West Germany's Supreme Court ruled that the nation's onetime spy boss, jittery Otto John, 47, whose confused East-West loyalties led him to use the Iron Curtain as a revolving door, must stay in prison and there await trial for treason.
During a cloak-and-dagger TV play in Britain, a solemn voice announced to televiewers: "Should you be threatened, ring the secret number Whitehall 5422, give the code number 1785, then the code word 'curtain raiser,' and you will be put straight through to the Prime Minister!" Delighted to hear such hush-hush information, hundreds rushed to their telephones to pass the time of day with Sir Anthony Eden, succeeded only in clogging the Cabinet Office's tie line to 10 Downing Street.

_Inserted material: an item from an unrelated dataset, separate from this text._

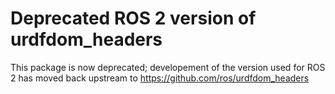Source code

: Deprecated ROS 2 version of urdfdom_headers
===========================================

This package is now deprecated; developement of the version used for ROS 2 has moved back upstream to https://github.com/ros/urdfdom_headers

Word leaked out that German Munitions Magnate Alfred Krupp von Bohlen und Halbach, barred from the U.S. as a convicted Nazi war criminal, nonetheless visited New York City last month. It was not his fault. Flying from London to the Bahamas for a vacation, Krupp was plunked down by surprise in the U.S. when his plane developed engine trouble. To ease its passengers' eight-hour delay, British Overseas Airways Corp. arranged a Manhattan sightseeing tour, dragged visaless Krupp along despite his spirited protests. After a gander at the United Nations headquarters, the Statue of Liberty, the TIME & LIFE Building and Wall Street, reluctant Sightseer Krupp winged on to the Bahamas.
From the Atomic Energy Commission to Hungarian-born Mathematician John Von Neumann, 52, pioneer developer of electronic brains and an AECommissioner, went a tax-free $50,000 for aiding the U.S. atomic energy programsecond such award ever given (the first: to the late Nuclear Physicist Enrico Fermi in 1954).